Venezuela is one of eight countries included in the latest restrictions, which are slated to go into effect next month.
The White House says the measures aim to protect Americans’ safety “in an era of dangerous terrorism and transnational crime.”
How does Venezuela fit in?
A proclamation signed by US President Donald Trump on Sunday outlines different provisions for each nation on the list.
The new travel ban prohibits entry of certain Venezuelan government officials and their immediate family members as nonimmigrants on some business and tourism visas.
It also states that Venezuelan nationals who are visa holders “should be subject to appropriate additional measures to ensure traveler information remains current.”
Venezuela’s government, the White House said, “is uncooperative in verifying whether its citizens pose national security or public-safety threats.”
‘Hostile acts’
In its statement Monday, Venezuela’s foreign ministry said it condemns terrorism in all its forms.

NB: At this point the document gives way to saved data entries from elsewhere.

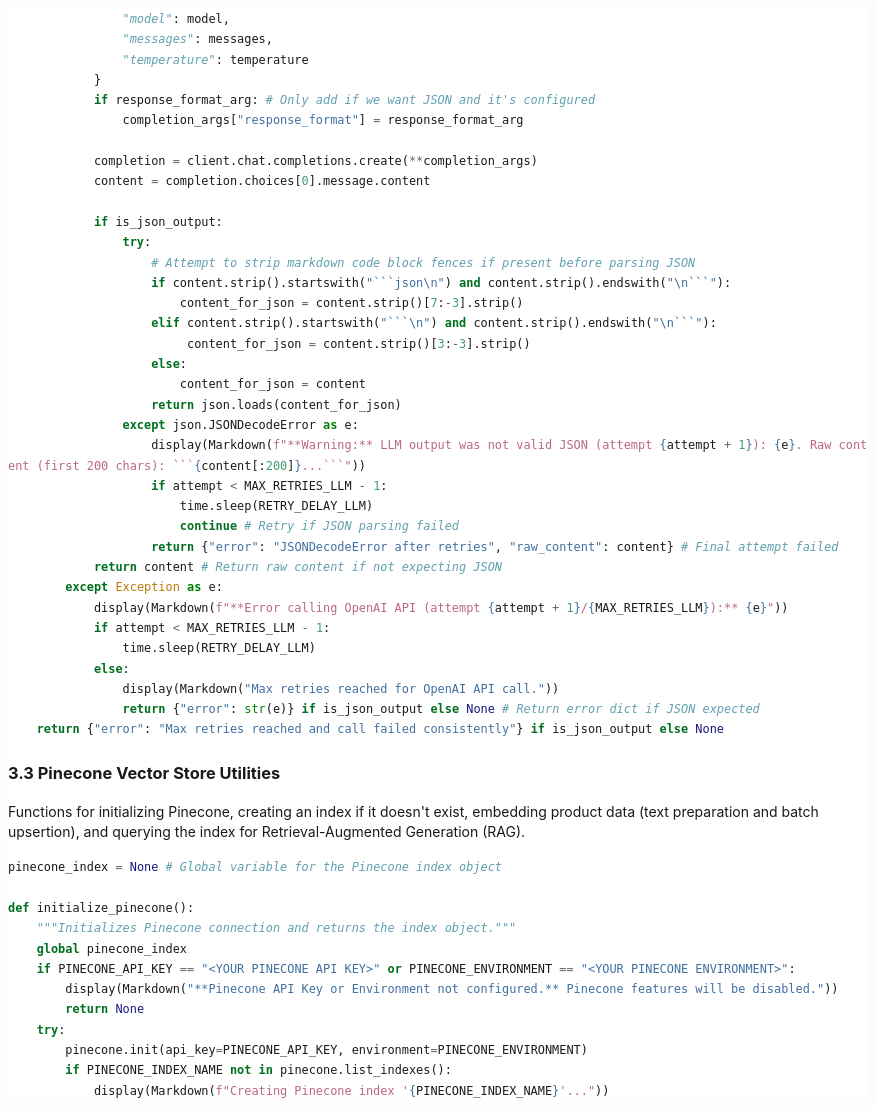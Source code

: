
 ```python
                "model": model,
                "messages": messages,
                "temperature": temperature
            }
            if response_format_arg: # Only add if we want JSON and it's configured
                completion_args["response_format"] = response_format_arg
                
            completion = client.chat.completions.create(**completion_args)
            content = completion.choices[0].message.content
            
            if is_json_output:
                try:
                    # Attempt to strip markdown code block fences if present before parsing JSON
                    if content.strip().startswith("```json\n") and content.strip().endswith("\n```"):
                        content_for_json = content.strip()[7:-3].strip()
                    elif content.strip().startswith("```\n") and content.strip().endswith("\n```"):
                         content_for_json = content.strip()[3:-3].strip()
                    else:
                        content_for_json = content
                    return json.loads(content_for_json)
                except json.JSONDecodeError as e:
                    display(Markdown(f"**Warning:** LLM output was not valid JSON (attempt {attempt + 1}): {e}. Raw content (first 200 chars): ```{content[:200]}...```"))
                    if attempt < MAX_RETRIES_LLM - 1:
                        time.sleep(RETRY_DELAY_LLM)
                        continue # Retry if JSON parsing failed
                    return {"error": "JSONDecodeError after retries", "raw_content": content} # Final attempt failed
            return content # Return raw content if not expecting JSON
        except Exception as e:
            display(Markdown(f"**Error calling OpenAI API (attempt {attempt + 1}/{MAX_RETRIES_LLM}):** {e}"))
            if attempt < MAX_RETRIES_LLM - 1:
                time.sleep(RETRY_DELAY_LLM)
            else:
                display(Markdown("Max retries reached for OpenAI API call."))
                return {"error": str(e)} if is_json_output else None # Return error dict if JSON expected
    return {"error": "Max retries reached and call failed consistently"} if is_json_output else None
```

### 3.3 Pinecone Vector Store Utilities

Functions for initializing Pinecone, creating an index if it doesn't exist, embedding product data (text preparation and batch upsertion), and querying the index for Retrieval-Augmented Generation (RAG).

```python
pinecone_index = None # Global variable for the Pinecone index object

def initialize_pinecone():
    """Initializes Pinecone connection and returns the index object."""
    global pinecone_index
    if PINECONE_API_KEY == "<YOUR PINECONE API KEY>" or PINECONE_ENVIRONMENT == "<YOUR PINECONE ENVIRONMENT>":
        display(Markdown("**Pinecone API Key or Environment not configured.** Pinecone features will be disabled."))
        return None
    try:
        pinecone.init(api_key=PINECONE_API_KEY, environment=PINECONE_ENVIRONMENT)
        if PINECONE_INDEX_NAME not in pinecone.list_indexes():
            display(Markdown(f"Creating Pinecone index '{PINECONE_INDEX_NAME}'..."))
```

It accused the United States of “unfriendly and hostile acts,” describing the travel ban as the latest move in a systematic effort by the US to force political change in Venezuela.
The US government, the foreign ministry said, “seeks to stigmatize our nation with the pretext of the fight against terrorism by including it on a list draw up unilaterally in which other states are accused of being alleged promoters of this terrible scourge.”
Tensions on display at UN meeting
The White House has been sharply critical of Venezuelan leader Nicolas Maduro’s government, calling him a dictator and accusing him of depriving people in the name of socialist ideals.
“The Venezuelan people are starving and their country is collapsing,” Trump told the United Nations General Assembly last week.
In August, US officials slapped sanctions on Venezuela after a July 30 vote that allowed Maduro to replace the opposition-dominated National Assembly with a new 545-member Constituent Assembly filled with his supporters. Trump also has said he wouldn’t rule out a military approach to the spiraling crisis, though his top national security aides have downplayed that possibility.
Speaking at the United Nations General Assembly on Monday, Venezuelan Foreign Minister Jorge Arreaza said Trump had threatened the Venezuelan people, and that US economic sanctions were illegal and intended to make people suffer and “undertake non-democratic changes in our system of government.”
“Venezuela will always deal with the government of the United States with mutual respect,” he said, “but as a free people we are prepared to defend our sovereignty, our independence, and our democracy under any scenario and in any way.”